As the myth of Icarus taught us, flying too close to the sun results in getting burned. This applies to within our atmosphere alone- there’s a reason the only hospitable planet in our solar system is nearly 100 million miles away from the star. But what if we could get closer- within only a few million miles? It might be impossible for humans, but it’s not for the Parker Solar Probe.
The probe, spearheaded by NASA, was launched in 2018 with the goal of providing new data on solar activity and further exploring the surface of the sun. With the knowledge gained from the mission, its hoped that it will be easier to predict “major space-weather events that impact life on Earth.” In a world so technology-based, such phenomena have a very real chance of disrupting normal life. This is why the Parker Solar Probe (PSP, not to be confused with the PlayStation Portable) is so vital to scientists.
The name comes from Dr. Eugene Newman Parker, who proposed that stars, including our own sun, gave off energy. This was in the 1950s, long before widespread understanding of solar power. Dubbing the energy “solar wind,” Parker also theorized that the corona of the sun was actually hotter than the surface. Ultimately, his hypothesizes would be deemed correct and would be the basis for spacecraft and additional theories regarding stars and their magnetic fields. The Parker Solar Probe is the first project to be named after a living person.
The design for the Parker Solar Probe first went under review in March of 2015. Testing began in July the following year. Throughout 2017, the parts were shipped and put through additional testing, before the big day. On August 12, 2018 at 3:31 in the morning, the probe was launched and well on its way. It is planned to stay in orbit with multiple perihelion stops and flybys of Venus until 2025.
Fast Forward to 2024
The most important event isn’t for a while, however. According to NASA’s timeline, the PSP is planned to complete its first close approach during its perihelion on December 24, 2024. As of this writing, the probe has just finished its second perihelion and is preparing for its third on September 1, 2019. A second Venus flyby is scheduled for right after Christmas. Nickalaus Pinkine, the PSP mission operations manager at John Hopkins Applied Physics Laboratory says “the spacecraft is performing as designed, and it was great to be able to track it during this entire perihelion. We’re looking forward to getting the science data down from this encounter in the coming weeks so the science teams can continue to explore the mysteries of the corona and the Sun.”
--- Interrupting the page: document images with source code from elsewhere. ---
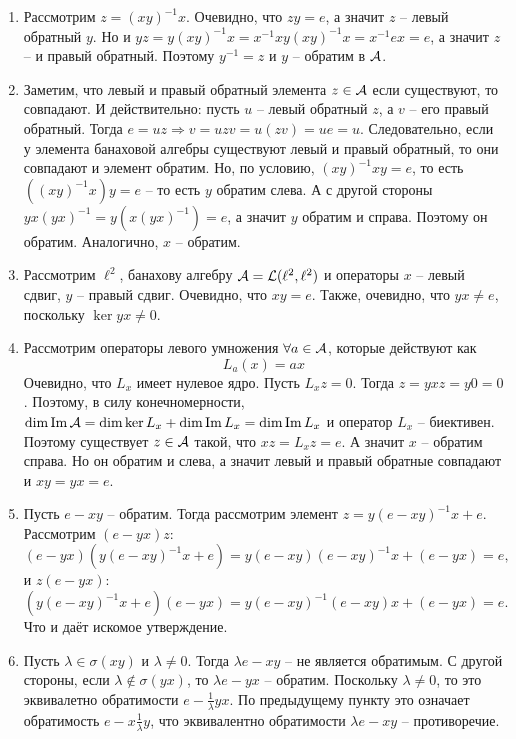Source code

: \begin{solution}
    \begin{enumerate}
        \item Рассмотрим $z = (xy)^{-1}x$. Очевидно, что $zy = e$, а значит $z$ -- левый обратный $y$. Но и $yz = y (xy)^{-1}x = x^{-1}xy(xy)^{-1}x = x^{-1}ex = e$, а значит $z$ -- и правый обратный. Поэтому $y^{-1} = z$ и $y$ -- обратим в $\A$.
        \item Заметим, что левый и правый обратный элемента $z \in \A$ если существуют, то совпадают.
        И действительно: пусть $u$ -- левый обратный $z$, а $v$ -- его правый обратный.
        Тогда $e = uz \Rightarrow v = uzv = u(zv) = ue = u$.
        Следовательно, если у элемента банаховой алгебры существуют левый и правый обратный, то они совпадают и элемент обратим.
        Но, по условию, $(xy)^{-1}xy = e$, то есть $((xy)^{-1}x)y = e$ -- то есть $y$ обратим слева.
        А с другой стороны $yx(yx)^{-1} = y(x(yx)^{-1}) = e$, а значит $y$ обратим и справа.
        Поэтому он обратим. Аналогично, $x$ -- обратим.
        \item Рассмотрим $\ell^2$, банахову алгебру $\A = \LL(\ell^2, \ell^2)$ и операторы $x$ -- левый сдвиг, $y$ -- правый сдвиг.
        Очевидно, что $xy = e$. Также, очевидно, что $yx \neq e$, поскольку $\ker yx \neq 0$.
        \item Рассмотрим операторы левого умножения $\forall a \in \A$, которые действуют как
        \[
            L_a(x) = ax
        \]  
        Очевидно, что $L_x$ имеет нулевое ядро. Пусть $L_x z = 0$.
        Тогда $z = yxz = y0 = 0$.
        Поэтому, в силу конечномерности, $\dim \im \A = \dim \ker L_x + \dim \im L_x = \dim \im L_x$ и оператор $L_x$ -- биективен.
        Поэтому существует $z \in \A$ такой, что $xz = L_x z = e$.
        А значит $x$ -- обратим справа.
        Но он обратим и слева, а значит левый и правый обратные совпадают и $xy = yx = e$.
        \item Пусть $e - xy$ -- обратим.
        Тогда рассмотрим элемент $z = y(e - xy)^{-1}x + e$.
        Рассмотрим $(e - yx)z\colon$
        \[
            (e - yx)\left(y(e - xy)^{-1}x + e\right) = y(e - xy)(e - xy)^{-1}x + (e - yx) = e,
        \]
        и $z(e - yx)\colon$
        \[
            \left(y(e - xy)^{-1}x + e\right)(e - yx) = y(e - xy)^{-1}(e - xy)x + (e - yx) = e.
        \]
        Что и даёт искомое утверждение.
        \item Пусть $\lambda \in \sigma(xy)$ и $\lambda \neq 0$. Тогда $\lambda e - xy$ -- не является обратимым. С другой стороны, если $\lambda \notin \sigma(yx)$, то $\lambda e - yx$ -- обратим. Поскольку $\lambda \neq 0$, то это эквивалетно обратимости $e - \frac{1}{\lambda}yx$. По предыдущему пункту это означает обратимость $e - x \frac{1}{\lambda }y$, что эквивалентно обратимости $\lambda e - xy$ -- противоречие. 

\end{enumerate}
\end{solution}
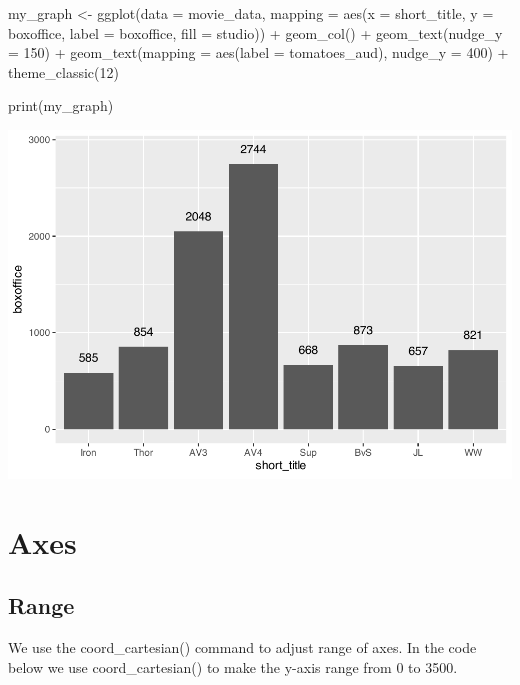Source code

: \documentclass[
]{krantz}
\makeatletter
\newenvironment{Shaded}{\begin{snugshade}}{\end{snugshade}}
\newcommand{\AttributeTok}[1]{\textcolor[rgb]{0.61,0.61,0.61}{#1}}
\newcommand{\DecValTok}[1]{\textcolor[rgb]{0.06,0.06,0.06}{#1}}
\newcommand{\FunctionTok}[1]{\textcolor[rgb]{0,0,0}{#1}}
\newcommand{\NormalTok}[1]{#1}
\newcommand{\OtherTok}[1]{\textcolor[rgb]{0.37,0.37,0.37}{#1}}
\newcommand{\SpecialCharTok}[1]{\textcolor[rgb]{0,0,0}{#1}}
\newenvironment{kframe}{%
\medskip{}
\setlength{\fboxsep}{.8em}
 \def\at@end@of@kframe{}%
 \ifinner\ifhmode%
  \def\at@end@of@kframe{\end{minipage}}%
  \begin{minipage}{\columnwidth}%
 \fi\fi%
 \def\FrameCommand##1{\hskip\@totalleftmargin \hskip-\fboxsep
 \colorbox{shadecolor}{##1}\hskip-\fboxsep
     \hskip-\linewidth \hskip-\@totalleftmargin \hskip\columnwidth}%
 \MakeFramed {\advance\hsize-\width
   \@totalleftmargin\z@ \linewidth\hsize
   \@setminipage}}%
 {\par\unskip\endMakeFramed%
 \at@end@of@kframe}
\renewenvironment{Shaded}{\begin{kframe}}{\end{kframe}}
\makeatother
\begin{document}
\begin{Shaded}
\begin{Highlighting}[]
\NormalTok{my\_graph }\OtherTok{\textless{}{-}} \FunctionTok{ggplot}\NormalTok{(}\AttributeTok{data =}\NormalTok{ movie\_data,}
           \AttributeTok{mapping =} \FunctionTok{aes}\NormalTok{(}\AttributeTok{x =}\NormalTok{ short\_title,}
                         \AttributeTok{y =}\NormalTok{ boxoffice,}
                         \AttributeTok{label =}\NormalTok{ boxoffice, }
                         \AttributeTok{fill =}\NormalTok{ studio)) }\SpecialCharTok{+}
  \FunctionTok{geom\_col}\NormalTok{() }\SpecialCharTok{+}
  \FunctionTok{geom\_text}\NormalTok{(}\AttributeTok{nudge\_y =} \DecValTok{150}\NormalTok{)  }\SpecialCharTok{+}
  \FunctionTok{geom\_text}\NormalTok{(}\AttributeTok{mapping =} \FunctionTok{aes}\NormalTok{(}\AttributeTok{label =}\NormalTok{ tomatoes\_aud), }
            \AttributeTok{nudge\_y =} \DecValTok{400}\NormalTok{) }\SpecialCharTok{+}
  \FunctionTok{theme\_classic}\NormalTok{(}\DecValTok{12}\NormalTok{)}

\FunctionTok{print}\NormalTok{(my\_graph)}
\end{Highlighting}
\end{Shaded}

\includegraphics[width=0.65\linewidth]{bookdown_files/figure-latex/unnamed-chunk-116-1}

\hypertarget{axes}{%
\section{Axes}\label{axes}}

\hypertarget{range}{%
\subsection{Range}\label{range}}

We use the coord\_cartesian() command to adjust range of axes. In the code below we use coord\_cartesian() to make the y-axis range from 0 to 3500.
\end{document}

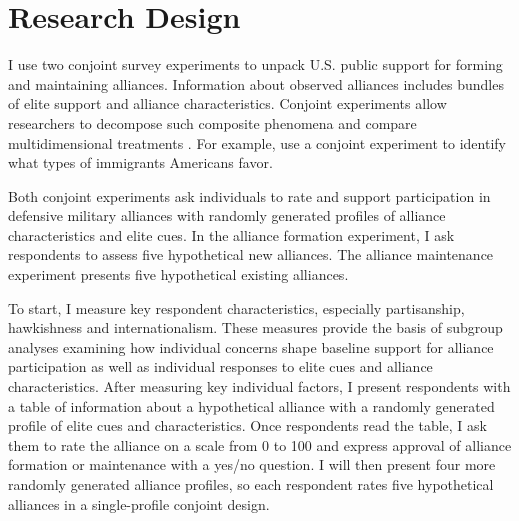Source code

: \documentclass[12pt]{article}
\begin{document}
\section{Research Design}


I use two conjoint survey experiments to unpack U.S. public support for forming and maintaining alliances. 
Information about observed alliances includes bundles of elite support and alliance characteristics. 
Conjoint experiments allow researchers to decompose such composite phenomena and compare multidimensional treatments \citep{Hainmuelleretal2014}. 
For example, \citet{HainmuellerHopkins2015} use a conjoint experiment to identify what types of immigrants Americans favor. 


Both conjoint experiments ask individuals to rate and support participation in defensive military alliances with randomly generated profiles of alliance characteristics and elite cues. 
In the alliance formation experiment, I ask respondents to assess five hypothetical new alliances. 
The alliance maintenance experiment presents five hypothetical existing alliances.


To start, I measure key respondent characteristics, especially partisanship, hawkishness and internationalism.  
These measures provide the basis of subgroup analyses examining how individual concerns shape baseline support for alliance participation as well as individual responses to elite cues and alliance characteristics. 
After measuring key individual factors, I present respondents with a table of information about a hypothetical alliance with a randomly generated profile of elite cues and characteristics.
Once respondents read the table, I ask them to rate the alliance on a scale from 0 to 100 and express approval of alliance formation or maintenance with a yes/no question. 
I will then present four more randomly generated alliance profiles, so each respondent rates five hypothetical alliances in a single-profile conjoint design.%
\end{document}
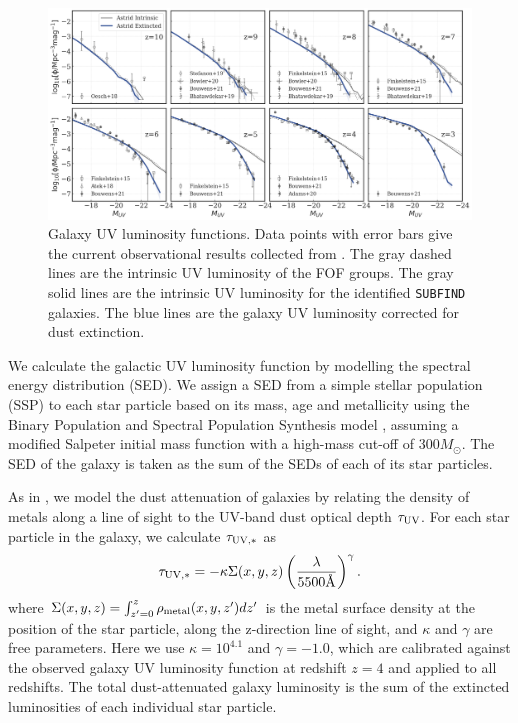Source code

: \documentclass[fleqn,usenatbib]{mnras}
\def\astrid{\texttt{Astrid} }
\begin{document}
\begin{figure}
\centering
  \includegraphics[width=1.0\textwidth]{plots/UVLF-subfind-z10-z3.png}
  \caption{Galaxy UV luminosity functions. Data points with error bars give the current observational results collected from \citet{Bouwens2015,Atek2015,Atek2018,Finkelstein2015,Bhatawdekar2019,Stefanon2019,Adams2020,Bowler2020,Bouwens2021}.
  The gray dashed lines are the intrinsic UV luminosity of the FOF groups.
  The gray solid lines are the intrinsic UV luminosity for the identified \texttt{SUBFIND} galaxies. 
  The blue lines are the galaxy UV luminosity corrected for dust extinction. 
}
  \label{fig:UVLF}
\end{figure}

We calculate the galactic UV luminosity function by modelling the spectral energy distribution (SED).
We assign a SED from a simple stellar population (SSP) to each star particle based on its mass, age and metallicity using the Binary Population and Spectral Population Synthesis model \citep[BPASS, version 2.2;][]{Stanway2018}, assuming a modified Salpeter initial mass function with a high-mass cut-off of $300M_\odot$.
The SED of the galaxy is taken as the sum of the SEDs of each of its star particles. 

As in \citet{Wilkins2017}, we model the dust attenuation of galaxies by relating the density of metals along a line of sight to the UV-band dust optical depth $\tau_{\rm UV}$. For each star particle in the galaxy, we calculate $\tau_{\rm UV,\ast}$ as
\begin{equation}
\label{eq:dust_extinction}
 \tau_{{\rm UV,}\ast}= -\kappa \Sigma(x, y, z) \left(\frac{\lambda}{5500\text{\normalfont\AA}}\right)^{\gamma}.
\end{equation}
where $\Sigma(x, y, z) = \int_{z'=0}^{z} \rho_{\rm metal}(x,y,z')dz'$ is the metal surface density at the position of the star particle, along the z-direction line of sight, and $\kappa$ and $\gamma$ are free parameters. 
Here we use $\kappa=10^{4.1}$ and $\gamma=-1.0$, which are calibrated against the observed galaxy UV luminosity function at redshift $z=4$ and applied to all redshifts.
The total dust-attenuated galaxy luminosity is the sum of the extincted luminosities of each individual star particle.
\end{document}
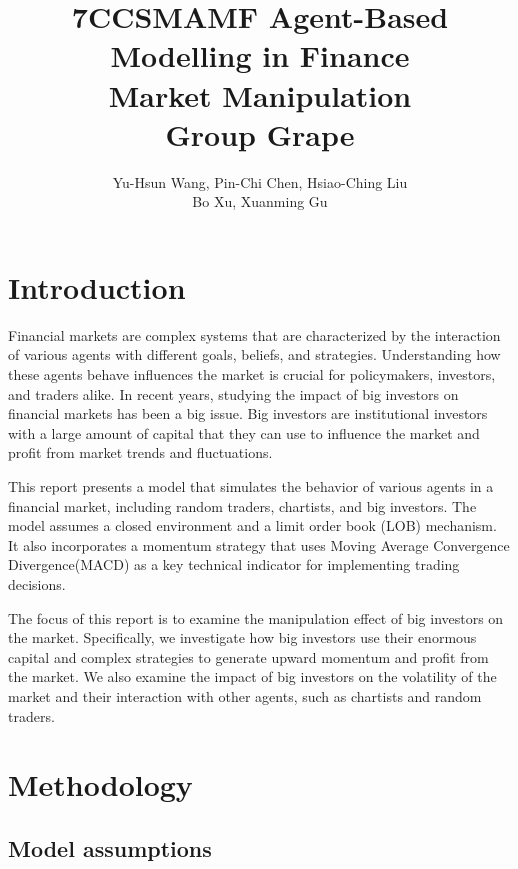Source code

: \documentclass[a4paper, 12pt]{article}
\title{7CCSMAMF Agent-Based Modelling in Finance\\
Market Manipulation\\
Group Grape}
\author{Yu-Hsun Wang, Pin-Chi Chen, Hsiao-Ching Liu \\ Bo Xu, Xuanming Gu}
\date{} %
\begin{document}
\maketitle
\thispagestyle{empty}
\newpage
\setcounter{page}{1}
\section{Introduction}
Financial markets are complex systems that are characterized by the interaction of various agents with different goals, beliefs, and strategies. Understanding how these agents behave influences the market is crucial for policymakers, investors, and traders alike. In recent years, studying the impact of big investors on financial markets has been a big issue. Big investors are institutional investors with a large amount of capital that they can use to influence the market and profit from market trends and fluctuations.\par

This report presents a model that simulates the behavior of various agents in a financial market, including random traders, chartists, and big investors. The model assumes a closed environment and a limit order book (LOB) mechanism. It also incorporates a momentum strategy that uses Moving Average Convergence Divergence(MACD) as a key technical indicator for implementing trading decisions.\par

The focus of this report is to examine the manipulation effect of big investors on the market. Specifically, we investigate how big investors use their enormous capital and complex strategies to generate upward momentum and profit from the market. We also examine the impact of big investors on the volatility of the market and their interaction with other agents, such as chartists and random traders.



\section{Methodology}
    \subsection{Model assumptions}
\end{document}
Regarding the launch itself, Science Mission Directorate associate administrator Thomas Zurbuchen said “this mission truly marks humanity’s first visit to a star that will have implications not just here on Earth, but how we better understand our universe. We’ve accomplished something that decades ago lived solely in the realm of science fiction.” Other team members expressed joy and hope that the rest of the mission will be as successful as the probe’s launch. And why shouldn’t they? Six decades of research went into creating the device that will finally teach us about our own sun.
To touch the surface of the sun is impossible. This is just fact; nothing can survive the unimaginably intense heat. But every day, we are inching closer. Sometimes, it doesn’t take physical contact to ensure progress has been made. A few steps forward is still progress. Dr. Parker would undoubtedly agree as he saw the probe bearing his name launch and finally bring his theories to life.